The national company has bought land to the rear of the A-listed concert hall, and is now searching for architects to compete for the design to transform the landmark venue. Once they are appointed, a major fund-raising campaign will begin.

The theatre, owned by Scottish Opera and run by the Ambassador Theatre Group, will benefit from a refit of its front-of-house facilities for customers, including new lifts, bar areas and toilets, if the plan comes to fruition.

Although the auditorium of the 144-year-old theatre -- which plays host to theatre, comedy, conferences and dance, as well as opera -- is A-listed, other parts of the building are not, and Scottish Opera has long believed that the building needs upgrading for modern audiences.

The venue is the opera company’s key theatre in Glasgow, hosting the majority of its premieres, and although it seats more than 1000, its front-of-house space is limited.

Alex Reedijk, general director of Scottish Opera, organised the purchase of the small piece of land between the theatre and a new office block last year, and said it was a “once-in-a-100-years chance” to gain extra space.

The area is being redeveloped by developer IVG, which had originally planned to build apartments on the land.

“They were planning to build flats on the land, but I saw it as an opportunity to purchase the land, once-in-a-100-years chance, given how long the flats would have been there for, so that we can enhance the Theatre Royal,” Mr Reedijk told The Herald.

“We don’t have enough lifts, toilets, bar space, break-out rooms there, and this is a

perfect opportunity to modernise the theatre. We are now looking for architects to compete for the job, because to raise so much money you need a clear direction, and it is very early days yet.

“Hopefully we will be able to pull it off in time for the Commonwealth Games in 2014, as it would be a great time to get that done.

“The auditorium is protected but not all of the building, which is a mix of grades, but we must wait and see what the architects come up with.”

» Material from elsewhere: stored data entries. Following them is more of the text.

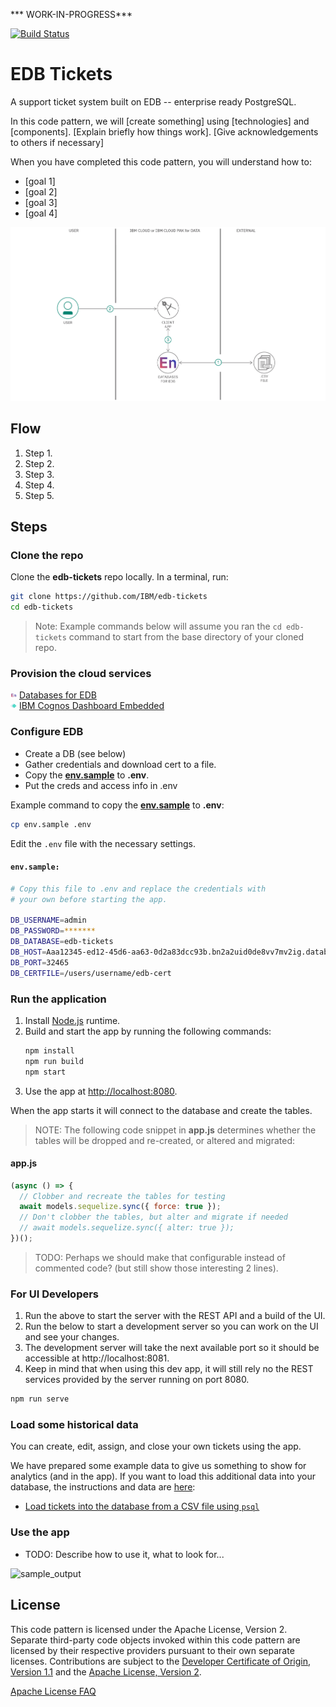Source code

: *** WORK-IN-PROGRESS***

[![Build Status](https://travis-ci.org/IBM/edb-tickets.svg?branch=main)](https://travis-ci.org/IBM/edb-tickets)

# EDB Tickets

A support ticket system built on EDB -- enterprise ready PostgreSQL.

In this code pattern, we will [create something] using [technologies] and [components]. [Explain briefly how things work]. [Give acknowledgements to others if necessary]

When you have completed this code pattern, you will understand how to:

* [goal 1]
* [goal 2]
* [goal 3]
* [goal 4]

![architecture](doc/source/images/architecture.png)

## Flow

1. Step 1.
2. Step 2.
3. Step 3.
4. Step 4.
5. Step 5.

## Steps

### Clone the repo

Clone the **edb-tickets** repo locally. In a terminal, run:

```zsh
git clone https://github.com/IBM/edb-tickets
cd edb-tickets
```
> Note: Example commands below will assume you ran the `cd edb-tickets` command to start from the base directory of your cloned repo.

### Provision the cloud services

<img src="doc/source/images/edb.svg" alt="logo" width="10" height="10"> [Databases for EDB](https://cloud.ibm.com/catalog/services/databases-for-enterprisedb)  
<img src="doc/source/images/DDE_50.svg" alt="logo" width="10" height="10"> [
IBM Cognos Dashboard Embedded](https://cloud.ibm.com/catalog/services/ibm-cognos-dashboard-embedded)

### Configure EDB

* Create a DB (see below)
* Gather credentials and download cert to a file.
* Copy the [**env.sample**](env.sample) to **.env**.
* Put the creds and access info in .env

Example command to copy the [**env.sample**](env.sample) to **.env**:

```bash
cp env.sample .env
```

Edit the `.env` file with the necessary settings.

#### `env.sample:`

```bash
# Copy this file to .env and replace the credentials with
# your own before starting the app.

DB_USERNAME=admin
DB_PASSWORD=*******
DB_DATABASE=edb-tickets
DB_HOST=Aaa12345-ed12-45d6-aa63-0d2a83dcc93b.bn2a2uid0de8vv7mv2ig.databases.appdomain.cloud
DB_PORT=32465
DB_CERTFILE=/users/username/edb-cert
```

### Run the application

1. Install [Node.js](https://nodejs.org/en/) runtime.
1. Build and start the app by running the following commands:
   ```bash
   npm install
   npm run build
   npm start
   ```
1. Use the app at [http://localhost:8080](http://localhost:8080).

When the app starts it will connect to the database and create the tables.

> NOTE: The following code snippet in **app.js** determines whether the tables will be dropped and re-created, or altered and migrated:

#### app.js

```javascript
(async () => {
  // Clobber and recreate the tables for testing
  await models.sequelize.sync({ force: true });
  // Don't clobber the tables, but alter and migrate if needed
  // await models.sequelize.sync({ alter: true });
})();
```

> TODO: Perhaps we should make that configurable instead of commented code? (but still show those interesting 2 lines).

### For UI Developers

1. Run the above to start the server with the REST API and a build of the UI.
1. Run the below to start a development server so you can work on the UI and see your changes.
1. The development server will take the next available port so it should be accessible at http://localhost:8081.
1. Keep in mind that when using this dev app, it will still rely no the REST services provided by the server running on port 8080.

```bash
npm run serve
```

### Load some historical data

You can create, edit, assign, and close your own tickets using the app.

We have prepared some example data to give us something to show for analytics (and in the app). If you want to load this additional data into your database, the instructions and data are [here](data/README.md):

* [Load tickets into the database from a CSV file using `psql`](data/README.md)


### Use the app

* TODO: Describe how to use it, what to look for...

![sample_output](doc/source/images/sample_output.png)

## License

This code pattern is licensed under the Apache License, Version 2. Separate third-party code objects invoked within this code pattern are licensed by their respective providers pursuant to their own separate licenses. Contributions are subject to the [Developer Certificate of Origin, Version 1.1](https://developercertificate.org/) and the [Apache License, Version 2](https://www.apache.org/licenses/LICENSE-2.0.txt).

[Apache License FAQ](https://www.apache.org/foundation/license-faq.html#WhatDoesItMEAN)
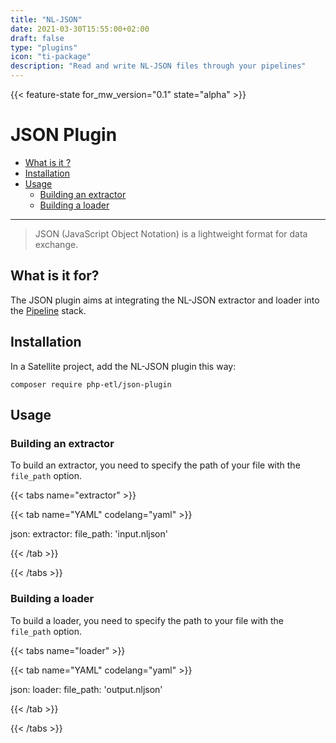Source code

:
 ```yaml
---
title: "NL-JSON"
date: 2021-03-30T15:55:00+02:00
draft: false
type: "plugins"
icon: "ti-package"
description: "Read and write NL-JSON files through your pipelines"
---
```


{{< feature-state for_mw_version="0.1" state="alpha" >}}

# JSON Plugin

- [What is it ?](#what-is-it-)
- [Installation](#installation)
- [Usage](#usage)
    - [Building an extractor](#building-an-extractor)
    - [Building a loader](#building-a-loader)

---

> JSON (JavaScript Object Notation) is a lightweight format for data exchange.

## What is it for?

The JSON plugin aims at integrating the NL-JSON extractor and loader into the [Pipeline](https://github.com/php-etl/pipeline)
stack.

## Installation

In a Satellite project, add the NL-JSON plugin this way:

```shell
composer require php-etl/json-plugin
```

## Usage

### Building an extractor

To build an extractor, you need to specify the path of your file with the `file_path` option.

{{< tabs name="extractor" >}}

{{< tab name="YAML" codelang="yaml"  >}}

json:
  extractor:
    file_path: 'input.nljson'

{{< /tab >}}

{{< /tabs >}}

### Building a loader


To build a loader, you need to specify the path to your file with the `file_path` option.

{{< tabs name="loader" >}}

{{< tab name="YAML" codelang="yaml"  >}}

json:
  loader:
    file_path: 'output.nljson'

{{< /tab >}}

{{< /tabs >}}
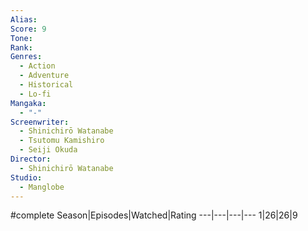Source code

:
 ```yaml
---
Alias:
Score: 9
Tone: 
Rank:
Genres:
  - Action
  - Adventure
  - Historical
  - Lo-fi
Mangaka:
  - "-"
Screenwriter:
  - Shinichirō Watanabe
  - Tsutomu Kamishiro
  - Seiji Okuda
Director:
  - Shinichirō Watanabe
Studio:
  - Manglobe
---
```

#complete
Season|Episodes|Watched|Rating
---|---|---|---
1|26|26|9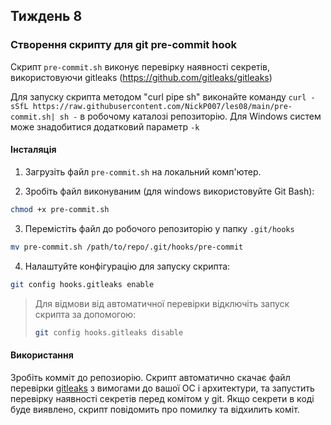 ## Тиждень 8

### Створення скрипту для git pre-commit hook

Скрипт `pre-commit.sh` виконує перевірку наявності секретів, використовуючи gitleaks (https://github.com/gitleaks/gitleaks)

Для запуску скрипта методом "curl pipe sh" виконайте команду ` curl -sSfL https://raw.githubusercontent.com/NickP007/les08/main/pre-commit.sh| sh - ` в робочому каталозі репозиторію. Для Windows систем може знадобитися додатковий параметр ` -k `

#### Інсталяція

1. Загрузіть файл `pre-commit.sh` на локальний комп'ютер.

2. Зробіть файл виконуваним (для windows використовуйте Git Bash):

  ```bash
  chmod +x pre-commit.sh
  ```
  
3. Перемістіть файл до робочого репозиторію у папку `.git/hooks`

  ```bash
  mv pre-commit.sh /path/to/repo/.git/hooks/pre-commit
  ```

4. Налаштуйте конфігурацію для запуску скрипта:

  ```bash
  git config hooks.gitleaks enable
  ```

> Для відмови від автоматичної перевірки відключіть запуск скрипта за допомогою:
>
>  ```bash
>  git config hooks.gitleaks disable
>  ```

#### Використання

Зробіть комміт до репозиорію. Скрипт автоматично скачає файл перевірки [gitleaks](https://github.com/gitleaks/gitleaks) з вимогами до вашої ОС і архитектури, та запустить перевірку наявності секретів перед комітом у git. Якщо секрети в коді буде виявлено, скрипт повідомить про помилку та відхилить коміт.
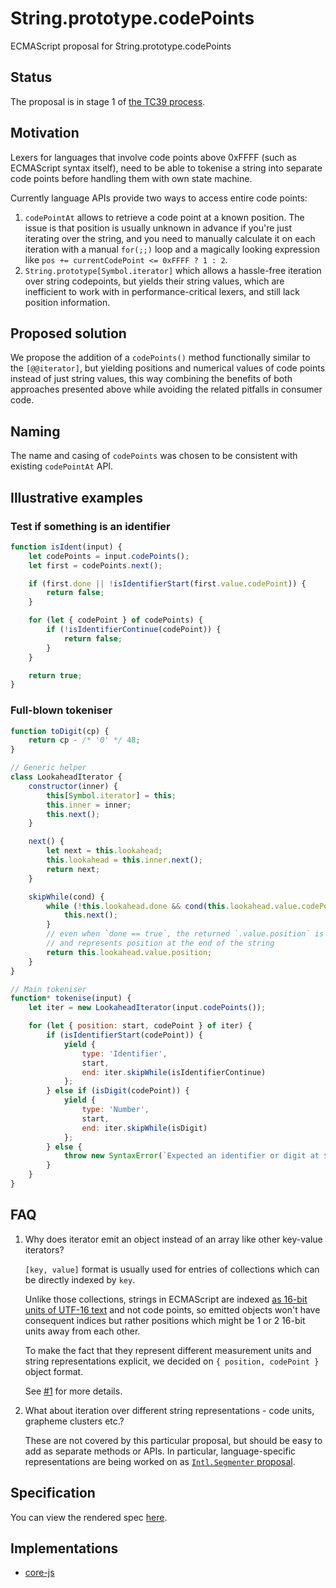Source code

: # String.prototype.codePoints

ECMAScript proposal for String.prototype.codePoints

## Status

The proposal is in stage 1 of [the TC39 process](https://tc39.github.io/process-document/).

## Motivation

Lexers for languages that involve code points above 0xFFFF (such as ECMAScript syntax itself), need
to be able to tokenise a string into separate code points before handling them with own state machine.

Currently language APIs provide two ways to access entire code points:

1.  `codePointAt` allows to retrieve a code point at a known position. The issue is that position is usually unknown in advance if you're just iterating over the string, and you need to manually
    calculate it on each iteration with a manual `for(;;)` loop and a magically looking expression like
    `pos += currentCodePoint <= 0xFFFF ? 1 : 2`.
1.  `String.prototype[Symbol.iterator]` which allows a hassle-free iteration over string codepoints,
    but yields their string values, which are inefficient to work with in performance-critical lexers, and still lack position information.

## Proposed solution

We propose the addition of a `codePoints()` method functionally similar to the `[@@iterator]`, but yielding positions and numerical values of code points instead of just string values, this way combining the benefits of both approaches presented above while avoiding the related pitfalls in consumer code.

## Naming

The name and casing of `codePoints` was chosen to be consistent with existing `codePointAt` API.

## Illustrative examples

### Test if something is an identifier

```javascript
function isIdent(input) {
    let codePoints = input.codePoints();
    let first = codePoints.next();

    if (first.done || !isIdentifierStart(first.value.codePoint)) {
        return false;
    }

    for (let { codePoint } of codePoints) {
        if (!isIdentifierContinue(codePoint)) {
            return false;
        }
    }

    return true;
}
```

### Full-blown tokeniser

```javascript
function toDigit(cp) {
    return cp - /* '0' */ 48;
}

// Generic helper
class LookaheadIterator {
    constructor(inner) {
        this[Symbol.iterator] = this;
        this.inner = inner;
        this.next();
    }

    next() {
        let next = this.lookahead;
        this.lookahead = this.inner.next();
        return next;
    }

    skipWhile(cond) {
        while (!this.lookahead.done && cond(this.lookahead.value.codePoint)) {
            this.next();
        }
        // even when `done == true`, the returned `.value.position` is still valid
        // and represents position at the end of the string
        return this.lookahead.value.position;
    }
}

// Main tokeniser
function* tokenise(input) {
    let iter = new LookaheadIterator(input.codePoints());

    for (let { position: start, codePoint } of iter) {
        if (isIdentifierStart(codePoint)) {
            yield {
                type: 'Identifier',
                start,
                end: iter.skipWhile(isIdentifierContinue)
            };
        } else if (isDigit(codePoint)) {
            yield {
                type: 'Number',
                start,
                end: iter.skipWhile(isDigit)
            };
        } else {
            throw new SyntaxError(`Expected an identifier or digit at ${start}`);
        }
    }
}
```

## FAQ

1. Why does iterator emit an object instead of an array like other key-value iterators?

    `[key, value]` format is usually used for entries of collections which can be directly indexed by `key`.

    Unlike those collections, strings in ECMAScript are indexed [as 16-bit units of UTF-16 text](https://tc39.github.io/ecma262/#sec-terms-and-definitions-string-value) and not code points, so emitted objects won't have consequent indices but rather positions which might be 1 or 2 16-bit units away from each other.

    To make the fact that they represent different measurement units and string representations explicit, we decided on `{ position, codePoint }` object format.

    See [#1](https://github.com/tc39/proposal-string-prototype-codepoints/issues/1) for more details.

1. What about iteration over different string representations - code units, grapheme clusters etc.?

    These are not covered by this particular proposal, but should be easy to add as separate methods or APIs. In particular, language-specific representations are being worked on as [`Intl.Segmenter` proposal](https://github.com/tc39/proposal-intl-segmenter).

## Specification

You can view the rendered spec [here](https://tc39.github.io/proposal-string-prototype-codepoints/).

## Implementations

- [core-js](https://github.com/zloirock/core-js#stringcodepoints)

Mr Reedijk did not reveal how much the company paid for the land, but said it was “not a great deal of money”.

The planning of the redevelopment is now going through the procurement process.

“You can look at the success of the front-of-house developments at Eden Court in Inverness, His Majesty’s in Aberdeen, and the Festival Theatre in Edinburgh, and our plan is all about delivering the same -- a better experience for the audience,” he added.

The Theatre Royal site, on the corner of Hope Street and Cowcaddens Road, has a long history. The first theatre built there, in 1865, was a music hall, but was destroyed by fire two years later. The Royal’s three-feet-thick external walls are thought to date from then.

Twice the theatre was rebuilt, and twice more it was ravaged by fire, in 1879 and 1895, the second time just 48 hours after the insurance policy had lapsed.

In 1957, it was taken over by Scottish Television and turned into TV studios. The One O’Clock Gang variety show was broadcast live from the theatre each day.

In 1972, Scottish Opera bought the theatre and restored it, reopening in 1975. It has been run by London-based promoters ATG since 2005.